As I noted in my president's report at the AGM (published elsewhere), Richard Berkeley-Steele will be singing the role of Tannhauser in Opera Australia's revival of Elke Neidhardt's 1998 production, later this year.
The Opera Australia website now lists "two exciting talents sharing the title role: Australian Glenn Winslade and, making his Australian debut, Richard Berkeley-Steele". The cast list for each performance shows both Glenn Winslade and Richard Berkeley-Steele as Tannhauser, with Glenn Winslade marked "Dates TBA".
Richard Hickox CBE, who conducts the performances and is Opera Australia's musical director, is also musical director of the St Endellion summer festival, which this year is performing Tannhauser, its first Wagner opera, with Richard Berkeley-Steele in the title role, and Susan Bullock. In his Director's Letter, Hickox writes "Tannhauser is the obvious choice among Wagner's operas, as it is the one that was left unfinished. Because Wagner was adding and subtracting material right up to the end, we can make a number of authentic cuts to the Paris version and bring the performance down to the length of a typical St Endellion concert." Let's hope that Mr Hickox's surgical desires don't extend to his Opera Australia performances! Off-stage, Ms Neidhardt's 1998 production was enlivened by a dispute with the conductor, Philippe Auguin, and this year I was hoping that all the drama would be on-stage.
On Sunday 12 August, as part of this year's Proms in London, the four-year Proms Ring cycle reaches its climax with a concert performance of Gotterdammerung, with the BBC Symphony Orchestra, Singers and Chorus under San Fran cisco Opera's Donald Runnicles. It features Christine Brewer as Brunnhilde, Stig Andersen as Siegfried and Sir John Tomlinson as Hagen, in a concert staging by Paul Curran, who is also a member of our Society. Those of you who are going to the third cycle at Bayreuth this year will have the opportunity to meet Paul, who obtained tickets in last year's ballot.

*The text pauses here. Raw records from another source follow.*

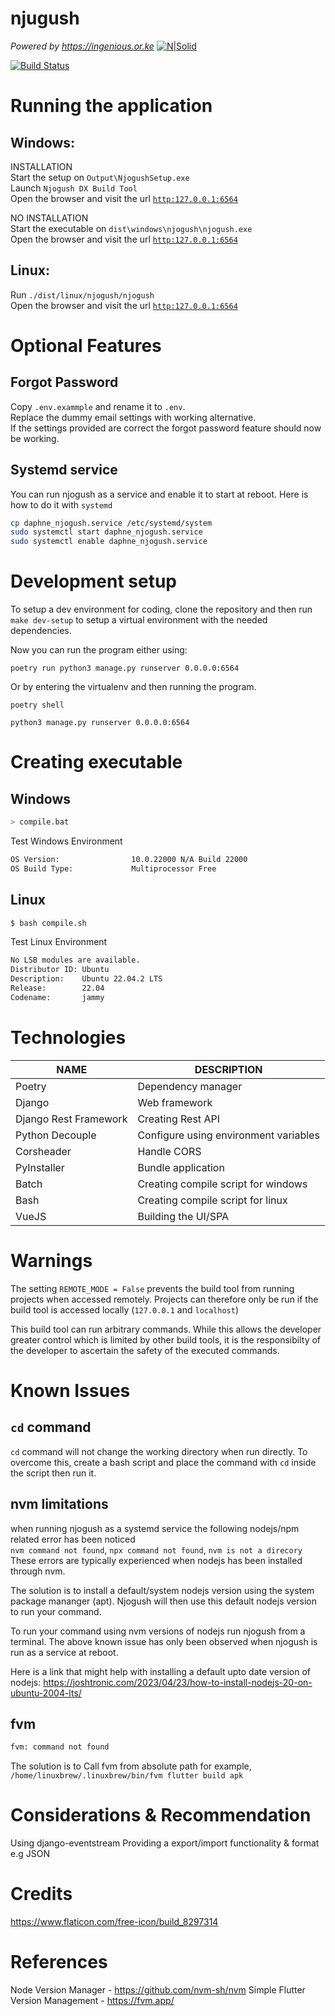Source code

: # njugush

_Powered by https://ingenious.or.ke_ [![N|Solid](https://ingenious.or.ke/static//img/ingenious%20logo%20-%20cropped.png)](https://ingenious.or.ke/) 

[![Build Status](https://img.shields.io/badge/build-passing-green)](https://github.com/ingenious-dev/njogush)

# Running the application
## Windows:    
INSTALLATION    
Start the setup on `Output\NjogushSetup.exe`    
Launch `Njogush DX Build Tool`  
Open the browser and visit the url [`http:127.0.0.1:6564`](http:127.0.0.1:6564/install)

NO INSTALLATION     
Start the executable on `dist\windows\njogush\njogush.exe`  
Open the browser and visit the url [`http:127.0.0.1:6564`](http:127.0.0.1:6564/install)

## Linux:  
Run `./dist/linux/njogush/njogush`  
Open the browser and visit the url [`http:127.0.0.1:6564`](http:127.0.0.1:6564/install)

# Optional Features
## Forgot Password
Copy `.env.exammple` and rename it to `.env`.   
Replace the dummy email settings with working alternative.  
If the settings provided are correct the forgot password feature should now be working.

## Systemd service
You can run njogush as a service and enable it to start at reboot. Here is how to do it with `systemd`

```sh
cp daphne_njogush.service /etc/systemd/system
sudo systemctl start daphne_njogush.service
sudo systemctl enable daphne_njogush.service
```



# Development setup
To setup a dev environment for coding, clone the repository and then run `make dev-setup` to setup a virtual environment with the needed dependencies.

Now you can run the program either using:

```
poetry run python3 manage.py runserver 0.0.0.0:6564
```

Or by entering the virtualenv and then running the program.
```
poetry shell

python3 manage.py runserver 0.0.0.0:6564
```

# Creating executable
## Windows
```sh
> compile.bat
```

Test Windows Environment
```sh
OS Version:                10.0.22000 N/A Build 22000
OS Build Type:             Multiprocessor Free
```

## Linux
```sh
$ bash compile.sh
```

Test Linux Environment
```sh
No LSB modules are available.
Distributor ID: Ubuntu
Description:    Ubuntu 22.04.2 LTS
Release:        22.04
Codename:       jammy
```

# Technologies
| NAME | DESCRIPTION |
| --- | --- |
| Poetry | Dependency manager |
| Django | Web framework |
| Django Rest Framework | Creating Rest API |
| Python Decouple | Configure using environment variables |
| Corsheader | Handle CORS  |
| PyInstaller | Bundle application  |
| Batch | Creating compile script for windows  |
| Bash | Creating compile script for linux  |
| VueJS | Building the UI/SPA  |

# Warnings
The setting `REMOTE_MODE = False` prevents the build tool from running projects when accessed remotely. Projects can therefore only be run if the build tool is accessed locally (`127.0.0.1` and `localhost`)

This build tool can run arbitrary commands. While this allows the developer greater control which is limited by other build tools, it is the responsibilty of the developer to ascertain the safety of the executed commands.

# Known Issues
## `cd` command
`cd` command will not change the working directory when run directly. To overcome this, create a bash script and place the command with `cd` inside the script then run it.

## nvm limitations
when running njogush as a systemd service the following nodejs/npm related error has been noticed   
`nvm command not found`, `npx command not found`, `nvm is not a direcory`   
These errors are typically experienced when nodejs has been installed through nvm.

The solution is to install a default/system nodejs version using the system package mananger (apt). Njogush will then use this default nodejs version to run your command.

To run your command using nvm versions of nodejs run njogush from a terminal.
The above known issue has only been observed when njogush is run as a service at reboot.

Here is a link that might help with installing a default upto date version of nodejs:
https://joshtronic.com/2023/04/23/how-to-install-nodejs-20-on-ubuntu-2004-lts/

## fvm
```sh
fvm: command not found
```
The solution is to Call fvm from absolute path for example, `/home/linuxbrew/.linuxbrew/bin/fvm flutter build apk`

# Considerations & Recommendation
Using django-eventstream
Providing a export/import functionality & format e.g JSON

# Credits
https://www.flaticon.com/free-icon/build_8297314

# References
Node Version Manager - https://github.com/nvm-sh/nvm
Simple Flutter Version Management -  https://fvm.app/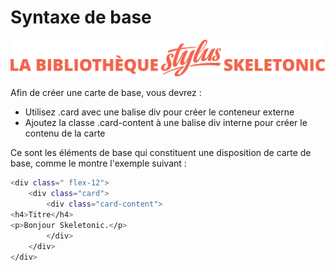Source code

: # Syntaxe de base

![Bannière représentant la bibliothèque Stylus Skeletonic](../assets/skeletonic-stylus-titre.svg)

Afin de créer une carte de base, vous devrez :

-  Utilisez .card avec une balise div pour créer le conteneur externe
-  Ajoutez la classe .card-content à une balise div interne pour créer le contenu de la carte

Ce sont les éléments de base qui constituent une disposition de carte de base, comme le montre l'exemple suivant :

```sh
<div class=" flex-12">
    <div class="card">
        <div class="card-content">
<h4>Titre</h4> 
<p>Bonjour Skeletonic.</p>
        </div>
    </div>
</div>
```
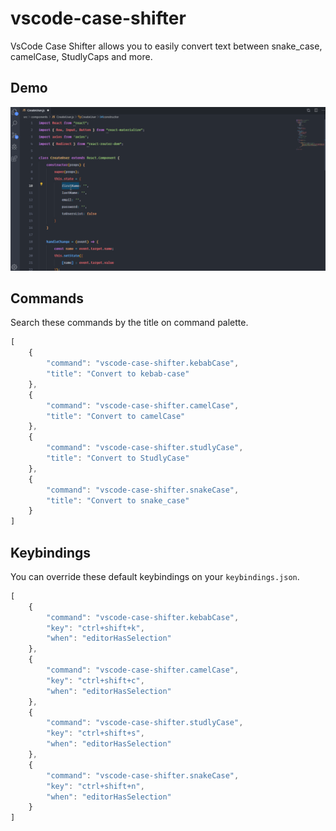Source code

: # vscode-case-shifter

VsCode Case Shifter allows you to easily convert text between snake_case, camelCase, StudlyCaps and more.

## Demo

![Demo GIF](images/vscode-case-shifter.gif)

## Commands

Search these commands by the title on command palette.

```javascript
[
    {
        "command": "vscode-case-shifter.kebabCase",
        "title": "Convert to kebab-case"
    },
    {
        "command": "vscode-case-shifter.camelCase",
        "title": "Convert to camelCase"
    },
    {
        "command": "vscode-case-shifter.studlyCase",
        "title": "Convert to StudlyCase"
    },
    {
        "command": "vscode-case-shifter.snakeCase",
        "title": "Convert to snake_case"
    }
]
```

## Keybindings

You can override these default keybindings on your `keybindings.json`.
```javascript
[
    {
        "command": "vscode-case-shifter.kebabCase",
        "key": "ctrl+shift+k",
        "when": "editorHasSelection"
    },
    {
        "command": "vscode-case-shifter.camelCase",
        "key": "ctrl+shift+c",
        "when": "editorHasSelection"
    },
    {
        "command": "vscode-case-shifter.studlyCase",
        "key": "ctrl+shift+s",
        "when": "editorHasSelection"
    },
    {
        "command": "vscode-case-shifter.snakeCase",
        "key": "ctrl+shift+n",
        "when": "editorHasSelection"
    }
]
```
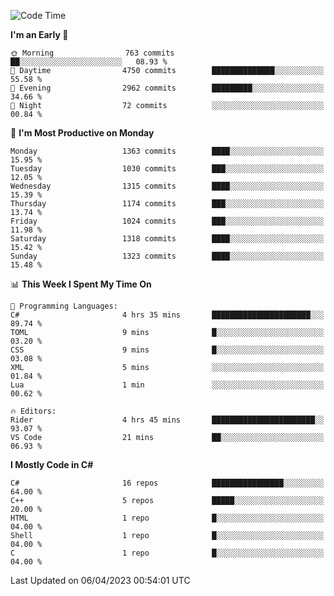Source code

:<!--START_SECTION:waka-->
![Code Time](http://img.shields.io/badge/Code%20Time-1%2C014%20hrs%2017%20mins-blue)

**I'm an Early 🐤** 

```text
🌞 Morning                763 commits         ██░░░░░░░░░░░░░░░░░░░░░░░   08.93 % 
🌆 Daytime                4750 commits        ██████████████░░░░░░░░░░░   55.58 % 
🌃 Evening                2962 commits        █████████░░░░░░░░░░░░░░░░   34.66 % 
🌙 Night                  72 commits          ░░░░░░░░░░░░░░░░░░░░░░░░░   00.84 % 
```
📅 **I'm Most Productive on Monday** 

```text
Monday                   1363 commits        ████░░░░░░░░░░░░░░░░░░░░░   15.95 % 
Tuesday                  1030 commits        ███░░░░░░░░░░░░░░░░░░░░░░   12.05 % 
Wednesday                1315 commits        ████░░░░░░░░░░░░░░░░░░░░░   15.39 % 
Thursday                 1174 commits        ███░░░░░░░░░░░░░░░░░░░░░░   13.74 % 
Friday                   1024 commits        ███░░░░░░░░░░░░░░░░░░░░░░   11.98 % 
Saturday                 1318 commits        ████░░░░░░░░░░░░░░░░░░░░░   15.42 % 
Sunday                   1323 commits        ████░░░░░░░░░░░░░░░░░░░░░   15.48 % 
```


📊 **This Week I Spent My Time On** 

```text
💬 Programming Languages: 
C#                       4 hrs 35 mins       ██████████████████████░░░   89.74 % 
TOML                     9 mins              █░░░░░░░░░░░░░░░░░░░░░░░░   03.20 % 
CSS                      9 mins              █░░░░░░░░░░░░░░░░░░░░░░░░   03.08 % 
XML                      5 mins              ░░░░░░░░░░░░░░░░░░░░░░░░░   01.84 % 
Lua                      1 min               ░░░░░░░░░░░░░░░░░░░░░░░░░   00.62 % 

🔥 Editors: 
Rider                    4 hrs 45 mins       ███████████████████████░░   93.07 % 
VS Code                  21 mins             ██░░░░░░░░░░░░░░░░░░░░░░░   06.93 % 
```

**I Mostly Code in C#** 

```text
C#                       16 repos            ████████████████░░░░░░░░░   64.00 % 
C++                      5 repos             █████░░░░░░░░░░░░░░░░░░░░   20.00 % 
HTML                     1 repo              █░░░░░░░░░░░░░░░░░░░░░░░░   04.00 % 
Shell                    1 repo              █░░░░░░░░░░░░░░░░░░░░░░░░   04.00 % 
C                        1 repo              █░░░░░░░░░░░░░░░░░░░░░░░░   04.00 % 
```




 Last Updated on 06/04/2023 00:54:01 UTC
<!--END_SECTION:waka-->
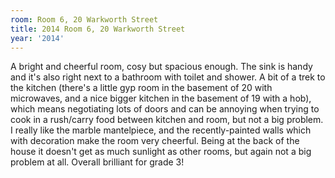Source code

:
 ```yaml
---
room: Room 6, 20 Warkworth Street
title: 2014 Room 6, 20 Warkworth Street
year: '2014'
---
```


A bright and cheerful room, cosy but spacious enough. The sink is handy and it's also right next to a bathroom with toilet and shower. A bit of a trek to the kitchen (there's a little gyp room in the basement of 20 with microwaves, and a nice bigger kitchen in the basement of 19 with a hob), which means negotiating lots of doors and can be annoying when trying to cook in a rush/carry food between kitchen and room, but not a big problem. I really like the marble mantelpiece, and the recently-painted walls which with decoration make the room very cheerful. Being at the back of the house it doesn't get as much sunlight as other rooms, but again not a big problem at all. Overall brilliant for grade 3!
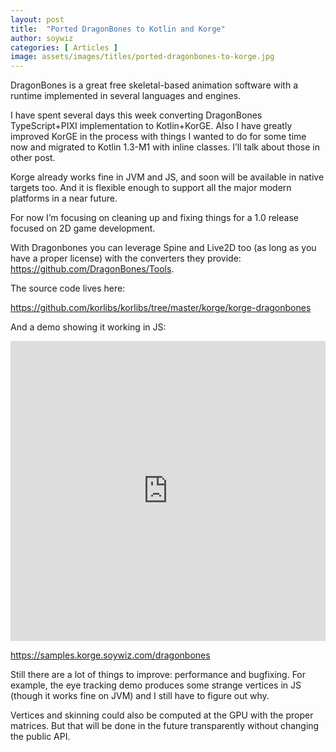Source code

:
 ```yaml
---
layout: post
title:  "Ported DragonBones to Kotlin and Korge"
author: soywiz
categories: [ Articles ]
image: assets/images/titles/ported-dragonbones-to-korge.jpg
---
```


DragonBones is a great free skeletal-based animation software
with a runtime implemented in several languages and engines.

I have spent several days this week converting DragonBones TypeScript+PIXI implementation to Kotlin+KorGE.
Also I have greatly improved KorGE in the process with things I wanted to do for some time now
and migrated to Kotlin 1.3-M1 with inline classes. I’ll talk about those in other post.

Korge already works fine in JVM and JS, and soon will be available in native targets too.
And it is flexible enough to support all the major modern platforms in a near future.

For now I’m focusing on cleaning up and fixing things for a 1.0 release focused on 2D game development.

With Dragonbones you can leverage Spine and Live2D too (as long as you have a proper license)
with the converters they provide: <https://github.com/DragonBones/Tools>.

The source code lives here:

<https://github.com/korlibs/korlibs/tree/master/korge/korge-dragonbones>

And a demo showing it working in JS:

<iframe src="https://samples.korge.soywiz.com/dragonbones/" style="border: 0px; height: 480px; width: 100%;" data-ss1593033426="1"></iframe>

<https://samples.korge.soywiz.com/dragonbones>

Still there are a lot of things to improve: performance and bugfixing.
For example, the eye tracking demo produces some strange vertices in JS
(though it works fine on JVM) and I still have to figure out why.


Vertices and skinning could also be computed at the GPU with the proper matrices.
But that will be done in the future transparently without changing the public API.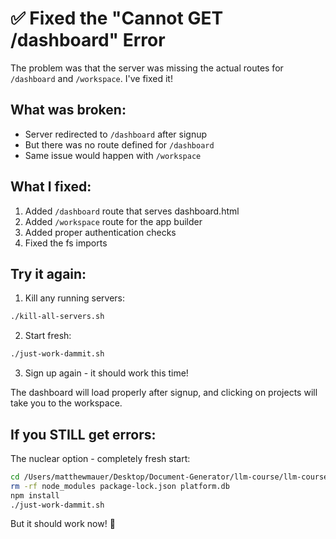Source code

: # ✅ Fixed the "Cannot GET /dashboard" Error

The problem was that the server was missing the actual routes for `/dashboard` and `/workspace`. I've fixed it!

## What was broken:
- Server redirected to `/dashboard` after signup
- But there was no route defined for `/dashboard`
- Same issue would happen with `/workspace`

## What I fixed:
1. Added `/dashboard` route that serves dashboard.html
2. Added `/workspace` route for the app builder
3. Added proper authentication checks
4. Fixed the fs imports

## Try it again:

1. Kill any running servers:
```bash
./kill-all-servers.sh
```

2. Start fresh:
```bash
./just-work-dammit.sh
```

3. Sign up again - it should work this time!

The dashboard will load properly after signup, and clicking on projects will take you to the workspace.

## If you STILL get errors:

The nuclear option - completely fresh start:
```bash
cd /Users/matthewmauer/Desktop/Document-Generator/llm-course/llm-course-simple/hosted-platform
rm -rf node_modules package-lock.json platform.db
npm install
./just-work-dammit.sh
```

But it should work now! 🚀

Paul has offered to give an informal talk to members of our Society when they are in Bayreuth, on his experience of current opera production in Europe. [Please see below a note on Paul's production at the Mariinsky Opera Company's of Tosca - Editor]
Bruce Martin's Wagner CD
In the March Newsletter, I mentioned that Bruce Martin was recording a selection of Wagner items with the West Australian Symphony Orchestra under Simone Young. Recording was scheduled to start on 10 July, but Elisabeth Turner, the Classical Artist and Repertoire Consultant to Universal Music Australia, has advised by email that "sadly Bruce Martin has had a freak accident and cracked 3 ribs in his back. The recording is therefore postponed. We don't know as yet when it can be made, it depends on Simone Young's availability. It will possibly only happen in July of next year." Elizabeth will be in touch again when they have a definite date. If necessary, you can contact Elizabeth by email at email@example.com.
Normally the 2008 Bayreuth application form would be included in our September Newsletter. This has meant in the past that members who are away in September lodge late applications, so that they're not part of the process but rely on being the beneficiaries of another's misfortune after the initial ballot. This year we're giving all members the chance to apply early to avoid disappointment.
I would encourage members to take advantage of the Newsletter to air your views, review Wagner performances, books or recordings, ask questions, share tips and hints on accommodation or places to visit in Wagnerian cities, or just to take the Editor to task!
Warmest regards Roger Cruickshank
13 June 2007
Welcome to our third Newsletter for 2007. Those lucky members who have journeyed to the European summer festivals are returning home, like the Pilgrims from Rome in Tannhauser, with tales of the lowlights and highlights of the performances they saw, and Sydney is once again rousing itself from the depths of another winter.
On Sunday 21 July I gave a talk on Tannhauser, touching on the role of Wolfram as the glue who binds the two legends which are Wagner's sources for his story. If space permits, some of my notes and great chunks from Mein Leben will appear elsewhere in this issue, and I hope they will give some interesting background for the Tannhauser performances in Sydney later this year.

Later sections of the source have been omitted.